The Australian Law that Would Force Suspects to Hand Over their Passwords

The Australian Attorney General is pushing a new law that would force suspects of computer crimes to disclose the passwords and keys necessary to decrypt their internet communications.

Part of a proposal to revise the country's Telecommunications Interception Act, the law would expand an existing law, section 3LA of the Crimes Act 1914, which already allows Australian authorities to gain access to physically seized computers and hard drives by way of forcing suspects to disclose their decryption passwords.

The proposal would give intelligence agencies even more elbow room, by allowing them to also "issue 'intelligibility assistance notices' requiring a person to provide information or assistance to place previously lawfully accessed communications into an intelligible form," as IT News reported today.

In the US, the Fifth Amendment is meant to protect against this type of self-incrimination, so a similar American law may be less likely to pass. But that’s not to say there aren't precedents in the US court system for ordering encryption keys be disclosed.

In 2006, US Immigration and Customs Enforcement officials stopped a man at the Canadian-US border and searched his laptop, which contained child porn. But when the laptop was rebooted, the drive containing the illegal content appeared encrypted. Officials won a case to subpoena the suspect, Sebastien Boucher, for the passphrases to decrypt the drive.

But that example is just the tip of the iceberg if you consider the hypothetical situations in which previously intercepted conversations could be forcibly decrypted to help build a prosecution.

The Australian AG’s objective here could be seen as a signal to intelligence agencies abroad that are hell-bent on consolidating their control amid wide-ranging scrutiny, and skyrocketing signups for PGP and encryption services ever since last year's NSA surveillance revelations. Governments and citizens around the globe have criticized the US intelligence community’s disturbing data collection practices; it could be the case that the Australian government, one-fifth of the "Five Eyes" global electronic surveillance alliance, is looking to defend and advance its missions while maintaining it does so legitimately, and in accordance with existing legal framework.

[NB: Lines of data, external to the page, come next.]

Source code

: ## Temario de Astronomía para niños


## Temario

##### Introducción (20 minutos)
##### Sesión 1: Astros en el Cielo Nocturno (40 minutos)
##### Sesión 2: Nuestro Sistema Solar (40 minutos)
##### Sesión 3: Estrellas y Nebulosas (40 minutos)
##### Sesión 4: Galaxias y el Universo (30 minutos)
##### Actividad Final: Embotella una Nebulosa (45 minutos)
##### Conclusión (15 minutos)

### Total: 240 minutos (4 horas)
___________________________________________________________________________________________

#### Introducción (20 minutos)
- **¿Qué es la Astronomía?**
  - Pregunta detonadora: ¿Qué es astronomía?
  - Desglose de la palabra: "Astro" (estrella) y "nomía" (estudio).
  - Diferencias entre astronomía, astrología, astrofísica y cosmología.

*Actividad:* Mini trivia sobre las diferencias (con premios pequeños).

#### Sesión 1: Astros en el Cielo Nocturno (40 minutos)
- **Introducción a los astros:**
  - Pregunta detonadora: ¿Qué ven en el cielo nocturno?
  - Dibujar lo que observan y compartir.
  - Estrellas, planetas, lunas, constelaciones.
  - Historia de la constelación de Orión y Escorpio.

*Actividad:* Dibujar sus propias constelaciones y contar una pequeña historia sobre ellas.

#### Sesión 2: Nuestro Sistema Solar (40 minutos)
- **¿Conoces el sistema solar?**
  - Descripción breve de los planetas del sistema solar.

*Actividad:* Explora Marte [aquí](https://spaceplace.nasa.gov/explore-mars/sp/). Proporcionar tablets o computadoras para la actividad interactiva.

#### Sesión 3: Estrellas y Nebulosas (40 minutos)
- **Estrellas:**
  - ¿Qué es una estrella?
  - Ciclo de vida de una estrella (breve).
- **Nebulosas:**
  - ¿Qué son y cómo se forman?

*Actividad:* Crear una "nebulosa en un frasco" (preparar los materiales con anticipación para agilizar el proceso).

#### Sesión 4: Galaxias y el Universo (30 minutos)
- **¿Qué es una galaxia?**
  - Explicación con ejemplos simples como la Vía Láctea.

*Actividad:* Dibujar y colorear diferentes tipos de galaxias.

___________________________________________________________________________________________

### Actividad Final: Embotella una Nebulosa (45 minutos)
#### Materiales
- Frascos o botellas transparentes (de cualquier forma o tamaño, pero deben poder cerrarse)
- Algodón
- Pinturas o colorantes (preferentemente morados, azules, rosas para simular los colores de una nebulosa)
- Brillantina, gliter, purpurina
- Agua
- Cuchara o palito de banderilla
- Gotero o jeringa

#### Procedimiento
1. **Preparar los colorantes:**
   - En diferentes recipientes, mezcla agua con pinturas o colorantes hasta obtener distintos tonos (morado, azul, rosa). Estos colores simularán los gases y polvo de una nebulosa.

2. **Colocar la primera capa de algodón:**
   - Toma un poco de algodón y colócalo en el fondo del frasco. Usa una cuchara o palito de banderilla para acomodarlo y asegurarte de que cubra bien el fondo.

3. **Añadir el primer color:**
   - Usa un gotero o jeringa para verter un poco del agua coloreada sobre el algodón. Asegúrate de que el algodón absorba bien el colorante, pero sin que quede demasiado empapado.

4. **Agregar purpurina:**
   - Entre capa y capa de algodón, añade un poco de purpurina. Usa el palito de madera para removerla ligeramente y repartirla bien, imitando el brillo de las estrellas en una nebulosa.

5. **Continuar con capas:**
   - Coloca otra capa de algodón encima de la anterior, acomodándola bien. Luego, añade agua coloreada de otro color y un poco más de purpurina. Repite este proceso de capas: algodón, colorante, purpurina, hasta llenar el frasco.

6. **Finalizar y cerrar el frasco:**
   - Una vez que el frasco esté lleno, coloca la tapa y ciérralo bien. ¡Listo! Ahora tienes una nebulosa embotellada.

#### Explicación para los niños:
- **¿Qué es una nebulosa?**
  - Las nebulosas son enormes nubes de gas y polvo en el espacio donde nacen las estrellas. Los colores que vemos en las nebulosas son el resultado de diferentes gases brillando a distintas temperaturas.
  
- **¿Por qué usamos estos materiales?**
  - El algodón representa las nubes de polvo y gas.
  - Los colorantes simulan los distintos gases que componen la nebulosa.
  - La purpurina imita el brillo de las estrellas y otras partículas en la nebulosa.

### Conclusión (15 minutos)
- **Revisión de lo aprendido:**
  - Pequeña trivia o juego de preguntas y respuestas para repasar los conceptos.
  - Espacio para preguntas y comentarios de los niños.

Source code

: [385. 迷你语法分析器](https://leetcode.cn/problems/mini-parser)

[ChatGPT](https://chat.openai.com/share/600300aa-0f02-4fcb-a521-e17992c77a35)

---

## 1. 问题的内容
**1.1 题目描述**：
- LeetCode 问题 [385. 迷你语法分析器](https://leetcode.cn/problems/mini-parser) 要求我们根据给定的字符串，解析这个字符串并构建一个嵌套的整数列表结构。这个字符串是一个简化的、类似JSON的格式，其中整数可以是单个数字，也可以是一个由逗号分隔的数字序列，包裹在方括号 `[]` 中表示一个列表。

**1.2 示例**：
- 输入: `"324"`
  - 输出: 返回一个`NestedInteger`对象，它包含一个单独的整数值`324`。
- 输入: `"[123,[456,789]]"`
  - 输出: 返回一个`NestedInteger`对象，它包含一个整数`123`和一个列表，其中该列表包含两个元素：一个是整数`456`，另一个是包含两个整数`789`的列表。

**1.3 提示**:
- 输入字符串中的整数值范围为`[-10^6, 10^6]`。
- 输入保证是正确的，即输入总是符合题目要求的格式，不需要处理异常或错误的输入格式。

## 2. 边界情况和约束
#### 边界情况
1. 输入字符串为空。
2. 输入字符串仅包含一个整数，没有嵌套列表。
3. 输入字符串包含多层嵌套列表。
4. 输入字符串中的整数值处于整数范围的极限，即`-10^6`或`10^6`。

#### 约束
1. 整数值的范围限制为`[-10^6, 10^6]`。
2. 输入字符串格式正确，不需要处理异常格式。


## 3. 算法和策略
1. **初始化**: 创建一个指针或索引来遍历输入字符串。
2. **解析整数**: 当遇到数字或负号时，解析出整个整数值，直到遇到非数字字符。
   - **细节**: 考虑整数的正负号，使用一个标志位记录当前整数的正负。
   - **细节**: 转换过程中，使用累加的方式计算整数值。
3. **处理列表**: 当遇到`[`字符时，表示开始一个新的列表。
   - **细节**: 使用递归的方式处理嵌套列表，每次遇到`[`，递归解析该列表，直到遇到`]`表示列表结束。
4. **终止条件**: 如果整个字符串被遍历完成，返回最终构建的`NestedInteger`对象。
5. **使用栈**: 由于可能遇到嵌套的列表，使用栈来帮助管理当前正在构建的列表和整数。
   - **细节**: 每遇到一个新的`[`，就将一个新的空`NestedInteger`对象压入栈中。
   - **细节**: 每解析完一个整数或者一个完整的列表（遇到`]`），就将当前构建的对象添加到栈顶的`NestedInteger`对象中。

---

Adopting a new key-disclosure law like this would dramatically shift the strategies and methods Australian authorities use to collect evidence, make arrests, and build cases against alleged computer criminals. There would be little need to identify or expose informants when providing evidence if suspects were essentially put through a process of self-incrimination.

That said, the proposal states the new law couldn’t make someone do “something they are not reasonably capable of doing,” and that users wouldn’t simply be made to hand over their communications. But it also states that “failure to comply with a notice would constitute a criminal offence, consistent with the Crimes Act.”

Of course, this law would be practical in aiding government prosecutors in the more transparent part of building a case. That’s because citing the government-intercepted, or “previously lawfully accessed communications,” would be necessary in order to issue requests for decrypted versions of them in the first place.

As Edward Snowden's leaks have started to unravel the powers of authorities assigned with the task of preventing global cybercrime, we can expect a simultaneous struggle to ravel them back up, and an awkward vy to obtain higher levels of control and oversight.